Nothing may be left out, so copy every entry exactly.

Content starts

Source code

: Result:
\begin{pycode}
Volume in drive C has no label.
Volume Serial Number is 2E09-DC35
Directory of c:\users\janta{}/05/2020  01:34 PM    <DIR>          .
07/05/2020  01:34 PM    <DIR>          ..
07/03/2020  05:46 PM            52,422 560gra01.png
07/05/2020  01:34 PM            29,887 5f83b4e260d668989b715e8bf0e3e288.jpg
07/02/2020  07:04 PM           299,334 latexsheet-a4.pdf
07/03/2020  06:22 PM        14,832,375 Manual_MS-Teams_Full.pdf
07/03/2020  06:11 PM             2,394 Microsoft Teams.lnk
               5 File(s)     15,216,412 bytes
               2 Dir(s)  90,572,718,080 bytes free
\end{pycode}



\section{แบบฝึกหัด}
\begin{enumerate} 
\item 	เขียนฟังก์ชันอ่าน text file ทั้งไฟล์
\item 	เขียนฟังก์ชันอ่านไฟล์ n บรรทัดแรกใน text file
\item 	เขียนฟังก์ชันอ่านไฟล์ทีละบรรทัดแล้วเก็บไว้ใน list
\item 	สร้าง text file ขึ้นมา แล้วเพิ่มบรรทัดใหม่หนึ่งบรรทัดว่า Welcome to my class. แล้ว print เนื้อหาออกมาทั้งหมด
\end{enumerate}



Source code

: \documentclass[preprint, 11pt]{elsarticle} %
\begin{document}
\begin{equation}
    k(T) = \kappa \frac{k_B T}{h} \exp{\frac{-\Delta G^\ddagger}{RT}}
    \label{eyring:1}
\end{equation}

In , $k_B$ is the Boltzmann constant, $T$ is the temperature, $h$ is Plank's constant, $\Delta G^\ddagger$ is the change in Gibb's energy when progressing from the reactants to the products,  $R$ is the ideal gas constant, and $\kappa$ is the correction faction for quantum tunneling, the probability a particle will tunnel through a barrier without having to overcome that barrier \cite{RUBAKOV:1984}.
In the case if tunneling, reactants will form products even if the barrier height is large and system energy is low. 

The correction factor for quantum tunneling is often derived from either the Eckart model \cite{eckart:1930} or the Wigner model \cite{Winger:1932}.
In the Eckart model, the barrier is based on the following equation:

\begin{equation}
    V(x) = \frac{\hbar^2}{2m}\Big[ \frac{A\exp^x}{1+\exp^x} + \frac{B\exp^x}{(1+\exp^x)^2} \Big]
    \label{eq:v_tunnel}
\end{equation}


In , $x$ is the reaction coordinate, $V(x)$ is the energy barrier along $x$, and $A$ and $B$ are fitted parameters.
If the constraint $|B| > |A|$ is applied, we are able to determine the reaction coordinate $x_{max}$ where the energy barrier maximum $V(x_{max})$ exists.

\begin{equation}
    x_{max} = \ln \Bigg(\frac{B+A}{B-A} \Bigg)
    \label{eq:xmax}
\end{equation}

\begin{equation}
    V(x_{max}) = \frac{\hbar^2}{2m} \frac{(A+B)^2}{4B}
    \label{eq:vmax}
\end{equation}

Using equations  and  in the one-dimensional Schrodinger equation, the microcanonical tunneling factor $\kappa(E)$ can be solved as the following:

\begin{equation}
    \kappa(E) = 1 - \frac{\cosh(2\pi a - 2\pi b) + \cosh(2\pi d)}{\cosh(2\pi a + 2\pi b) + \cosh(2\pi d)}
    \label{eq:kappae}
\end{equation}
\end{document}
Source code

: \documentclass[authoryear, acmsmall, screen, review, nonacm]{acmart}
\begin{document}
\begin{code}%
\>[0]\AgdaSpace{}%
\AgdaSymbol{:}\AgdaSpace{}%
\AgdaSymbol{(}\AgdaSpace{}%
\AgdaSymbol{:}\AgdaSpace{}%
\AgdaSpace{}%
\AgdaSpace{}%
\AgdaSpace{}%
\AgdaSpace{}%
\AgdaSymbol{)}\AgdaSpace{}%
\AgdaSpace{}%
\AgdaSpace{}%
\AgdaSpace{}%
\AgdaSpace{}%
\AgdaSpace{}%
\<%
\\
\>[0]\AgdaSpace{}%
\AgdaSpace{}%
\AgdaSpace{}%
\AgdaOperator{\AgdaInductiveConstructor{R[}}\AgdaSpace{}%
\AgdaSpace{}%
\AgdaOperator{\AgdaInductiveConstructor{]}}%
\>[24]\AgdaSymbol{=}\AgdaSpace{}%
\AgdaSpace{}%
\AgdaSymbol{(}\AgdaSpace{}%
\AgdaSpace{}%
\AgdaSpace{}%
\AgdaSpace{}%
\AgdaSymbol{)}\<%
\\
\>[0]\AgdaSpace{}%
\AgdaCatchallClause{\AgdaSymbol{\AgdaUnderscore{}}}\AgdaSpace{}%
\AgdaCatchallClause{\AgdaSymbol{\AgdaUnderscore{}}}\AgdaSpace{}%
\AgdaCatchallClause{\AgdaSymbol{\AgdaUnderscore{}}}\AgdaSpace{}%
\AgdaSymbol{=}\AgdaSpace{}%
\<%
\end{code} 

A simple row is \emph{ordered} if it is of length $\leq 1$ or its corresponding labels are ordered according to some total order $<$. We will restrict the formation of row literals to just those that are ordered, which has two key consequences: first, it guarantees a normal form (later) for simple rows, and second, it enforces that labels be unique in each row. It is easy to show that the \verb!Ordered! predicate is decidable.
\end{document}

Content ends

* [ANSWER SPACE]
Source code

: Result:
\begin{pycode}
Volume in drive C has no label.
Volume Serial Number is 2E09-DC35
Directory of c:\users\janta{}/05/2020  01:34 PM    <DIR>          .
07/05/2020  01:34 PM    <DIR>          ..
07/03/2020  05:46 PM            52,422 560gra01.png
07/05/2020  01:34 PM            29,887 5f83b4e260d668989b715e8bf0e3e288.jpg
07/02/2020  07:04 PM           299,334 latexsheet-a4.pdf
07/03/2020  06:22 PM        14,832,375 Manual_MS-Teams_Full.pdf
07/03/2020  06:11 PM             2,394 Microsoft Teams.lnk
               5 File(s)     15,216,412 bytes
               2 Dir(s)  90,572,718,080 bytes free
\end{pycode}



\section{แบบฝึกหัด}
\begin{enumerate} 
\item 	เขียนฟังก์ชันอ่าน text file ทั้งไฟล์
\item 	เขียนฟังก์ชันอ่านไฟล์ n บรรทัดแรกใน text file
\item 	เขียนฟังก์ชันอ่านไฟล์ทีละบรรทัดแล้วเก็บไว้ใน list
\item 	สร้าง text file ขึ้นมา แล้วเพิ่มบรรทัดใหม่หนึ่งบรรทัดว่า Welcome to my class. แล้ว print เนื้อหาออกมาทั้งหมด
\end{enumerate}



Source code

: \documentclass[preprint, 11pt]{elsarticle} %
\begin{document}
\begin{equation}
    k(T) = \kappa \frac{k_B T}{h} \exp{\frac{-\Delta G^\ddagger}{RT}}
    \label{eyring:1}
\end{equation}

In , $k_B$ is the Boltzmann constant, $T$ is the temperature, $h$ is Plank's constant, $\Delta G^\ddagger$ is the change in Gibb's energy when progressing from the reactants to the products,  $R$ is the ideal gas constant, and $\kappa$ is the correction faction for quantum tunneling, the probability a particle will tunnel through a barrier without having to overcome that barrier \cite{RUBAKOV:1984}.
In the case if tunneling, reactants will form products even if the barrier height is large and system energy is low. 

The correction factor for quantum tunneling is often derived from either the Eckart model \cite{eckart:1930} or the Wigner model \cite{Winger:1932}.
In the Eckart model, the barrier is based on the following equation:

\begin{equation}
    V(x) = \frac{\hbar^2}{2m}\Big[ \frac{A\exp^x}{1+\exp^x} + \frac{B\exp^x}{(1+\exp^x)^2} \Big]
    \label{eq:v_tunnel}
\end{equation}


In , $x$ is the reaction coordinate, $V(x)$ is the energy barrier along $x$, and $A$ and $B$ are fitted parameters.
If the constraint $|B| > |A|$ is applied, we are able to determine the reaction coordinate $x_{max}$ where the energy barrier maximum $V(x_{max})$ exists.

\begin{equation}
    x_{max} = \ln \Bigg(\frac{B+A}{B-A} \Bigg)
    \label{eq:xmax}
\end{equation}

\begin{equation}
    V(x_{max}) = \frac{\hbar^2}{2m} \frac{(A+B)^2}{4B}
    \label{eq:vmax}
\end{equation}

Using equations  and  in the one-dimensional Schrodinger equation, the microcanonical tunneling factor $\kappa(E)$ can be solved as the following:

\begin{equation}
    \kappa(E) = 1 - \frac{\cosh(2\pi a - 2\pi b) + \cosh(2\pi d)}{\cosh(2\pi a + 2\pi b) + \cosh(2\pi d)}
    \label{eq:kappae}
\end{equation}
\end{document}
Source code

: \documentclass[authoryear, acmsmall, screen, review, nonacm]{acmart}
\begin{document}
\begin{code}%
\>[0]\AgdaSpace{}%
\AgdaSymbol{:}\AgdaSpace{}%
\AgdaSymbol{(}\AgdaSpace{}%
\AgdaSymbol{:}\AgdaSpace{}%
\AgdaSpace{}%
\AgdaSpace{}%
\AgdaSpace{}%
\AgdaSpace{}%
\AgdaSymbol{)}\AgdaSpace{}%
\AgdaSpace{}%
\AgdaSpace{}%
\AgdaSpace{}%
\AgdaSpace{}%
\AgdaSpace{}%
\<%
\\
\>[0]\AgdaSpace{}%
\AgdaSpace{}%
\AgdaSpace{}%
\AgdaOperator{\AgdaInductiveConstructor{R[}}\AgdaSpace{}%
\AgdaSpace{}%
\AgdaOperator{\AgdaInductiveConstructor{]}}%
\>[24]\AgdaSymbol{=}\AgdaSpace{}%
\AgdaSpace{}%
\AgdaSymbol{(}\AgdaSpace{}%
\AgdaSpace{}%
\AgdaSpace{}%
\AgdaSpace{}%
\AgdaSymbol{)}\<%
\\
\>[0]\AgdaSpace{}%
\AgdaCatchallClause{\AgdaSymbol{\AgdaUnderscore{}}}\AgdaSpace{}%
\AgdaCatchallClause{\AgdaSymbol{\AgdaUnderscore{}}}\AgdaSpace{}%
\AgdaCatchallClause{\AgdaSymbol{\AgdaUnderscore{}}}\AgdaSpace{}%
\AgdaSymbol{=}\AgdaSpace{}%
\<%
\end{code} 

A simple row is \emph{ordered} if it is of length $\leq 1$ or its corresponding labels are ordered according to some total order $<$. We will restrict the formation of row literals to just those that are ordered, which has two key consequences: first, it guarantees a normal form (later) for simple rows, and second, it enforces that labels be unique in each row. It is easy to show that the \verb!Ordered! predicate is decidable.
\end{document}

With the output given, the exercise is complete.